いま着けたいのは、“物語” のある時計--。その興味深いストーリーを知るほどに魅力は深まるばかり。ここに現代の名品たちを主役にした珠玉の短編集を編んでみた。
ファッションメゾンが時計を作ることは珍しいことではなくなり、 どんどん両者の垣根はなくなっている。しかしだからといって、完全に融合することは難しい。時計は太陽と月の動きから導き出された時間という概念を表現する"人類が生み出した最高峰の機械"である。もう一方は、"自己表現の道具"として洗練を重ねてきた衣裳文化の最先端。つまり時計とファッションは、伝統と革新をぶつけ合うライバルでもあるのだ。
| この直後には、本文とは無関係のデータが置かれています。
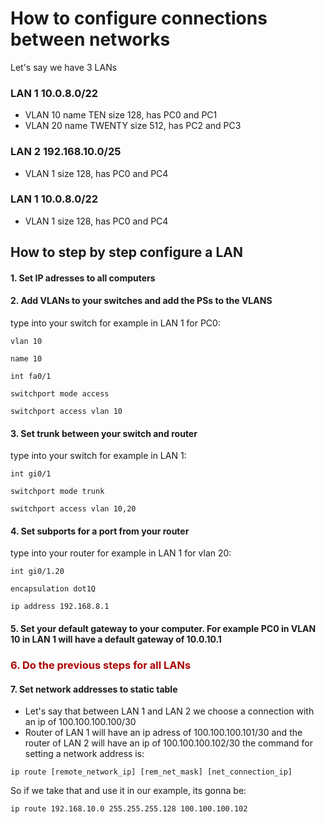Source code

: # How to configure connections between networks

Let's say we have 3 LANs
### LAN 1 10.0.8.0/22
- VLAN 10 name TEN size 128, has PC0 and PC1
- VLAN 20 name TWENTY size 512, has PC2 and PC3
### LAN 2 192.168.10.0/25
- VLAN 1 size 128, has PC0 and PC4
### LAN 1 10.0.8.0/22
- VLAN 1 size 128, has PC0 and PC4

## How to step by step configure a LAN
#### 1. Set IP adresses to all computers
#### 2. Add VLANs to your switches and add the PSs to the VLANS
type into your switch for example in LAN 1 for PC0:

    vlan 10

    name 10

    int fa0/1

    switchport mode access

    switchport access vlan 10

#### 3. Set trunk between your switch and router

type into your switch for example in LAN 1:

    int gi0/1

    switchport mode trunk

    switchport access vlan 10,20

#### 4. Set subports for a port from your <b>router</b>
type into your router for example in LAN 1 for vlan 20:

    int gi0/1.20

    encapsulation dot1Q

    ip address 192.168.8.1
#### 5. Set your default gateway to your computer. For example PC0 in VLAN 10 in LAN 1 will have a default gateway of <b>10.0.10.1</b>

### <p style="color: #AA0000">6. Do the previous steps for all LANs</p>

#### 7. Set network addresses to static table
- Let's say that between LAN 1 and LAN 2 we choose a connection with an ip of 100.100.100.100/30
- Router of LAN 1 will have an ip adress of 100.100.100.101/30 and the router of LAN 2 will have an ip of 100.100.100.102/30
the command for setting a network address is:
```
ip route [remote_network_ip] [rem_net_mask] [net_connection_ip]
```
So if we take that and use it in our example, its gonna be:
```
ip route 192.168.10.0 255.255.255.128 100.100.100.102
```
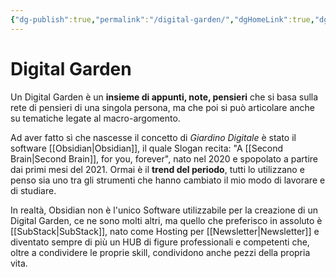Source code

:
 ```yaml
---
{"dg-publish":true,"permalink":"/digital-garden/","dgHomeLink":true,"dgPassFrontmatter":false}
---
```


# Digital Garden
Un Digital Garden è un **insieme di appunti, note, pensieri** che si basa sulla rete di pensieri di una singola persona, ma che poi si può articolare anche su tematiche legate al macro-argomento.

Ad aver fatto sì che nascesse il concetto di *Giardino Digitale* è stato il software [[Obsidian|Obsidian]], il quale Slogan recita: "A [[Second Brain|Second Brain]], for you, forever", nato nel 2020 e spopolato a partire dai primi mesi del 2021.
Ormai è il **trend del periodo**, tutti lo utilizzano e penso sia uno tra gli strumenti che hanno cambiato il mio modo di lavorare e di studiare.

In realtà, Obsidian non è l'unico Software utilizzabile per la creazione di un Digital Garden, ce ne sono molti altri, ma quello che preferisco in assoluto è [[SubStack|SubStack]], nato come Hosting per [[Newsletter|Newsletter]] e diventato sempre di più un HUB di figure professionali e competenti che, oltre a condividere le proprie skill, condividono anche pezzi della propria vita.
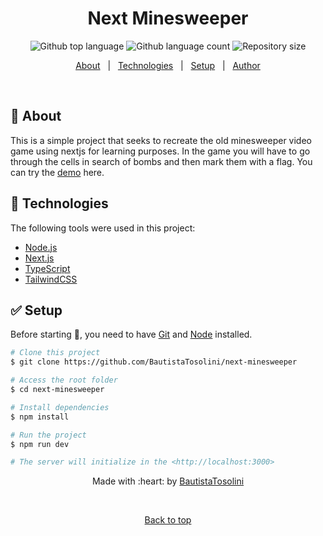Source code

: <h1 align="center">Next Minesweeper</h1>

<p align="center">
    <img alt="Github top language" src="https://img.shields.io/github/languages/top/BautistaTosolini/next-minesweeper?color=56BEB8">

  <img alt="Github language count" src="https://img.shields.io/github/languages/count/BautistaTosolini/next-minesweeper?color=56BEB8">

  <img alt="Repository size" src="https://img.shields.io/github/repo-size/BautistaTosolini/next-minesweeper?color=56BEB8">

<p align="center">
  <a href="#dart-about">About</a> &#xa0; | &#xa0; 
  <a href="#rocket-technologies">Technologies</a> &#xa0; | &#xa0;
  <a href="#checkered_flag-starting">Setup</a> &#xa0; | &#xa0;
  <a href="https://github.com/BautistaTosolini" target="_blank">Author</a>
</p>

<br>

## :dart: About ##

This is a simple project that seeks to recreate the old minesweeper video game using nextjs for learning purposes. In the game you will have to go through the cells in search of bombs and then mark them with a flag. You can try the <a href="https://next-minesweeper-theta.vercel.app">demo</a> here.

## :rocket: Technologies ##

The following tools were used in this project:

- [Node.js](https://nodejs.org/en/)
- [Next.js](https://nextjs.org)
- [TypeScript](https://www.typescriptlang.org/)
- [TailwindCSS](https://tailwindcss.com)

## :white_check_mark: Setup ##

Before starting :checkered_flag:, you need to have [Git](https://git-scm.com) and [Node](https://nodejs.org/en/) installed.

```bash
# Clone this project
$ git clone https://github.com/BautistaTosolini/next-minesweeper

# Access the root folder
$ cd next-minesweeper

# Install dependencies
$ npm install

# Run the project
$ npm run dev

# The server will initialize in the <http://localhost:3000>
```

<p align="center">Made with :heart: by <a href="https://github.com/BautistaTosolini" target="_blank">BautistaTosolini</a></p>

&#xa0;

<p align="center"><a href="#top">Back to top</a></p>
だからこそデザイナーズウォッチには価値がある。ファッション デザイナーが、時計文化の伝統に敬意を払って時計をデザインしたとき、時計とファッションは初めて融合するのだ。トム・フォード自身、かねてから着手したいと望んでいた「トム フォード タイムピース」が2018年にローンチした。刻々と変化するモードの世界との融合を考え、ケースはラウンドとレクタングルという伝統的なスタイルのみ。そしてストラップを変更可能にして、軽やかにファッションと結びつけるのだ。
今年は待望のメタルブレスレットが誕生。厚さ2mmという薄くて繊細なスタイルは、時計メーカーのモノとは一線を画しており、トム フォードの創造性を完璧に表現している。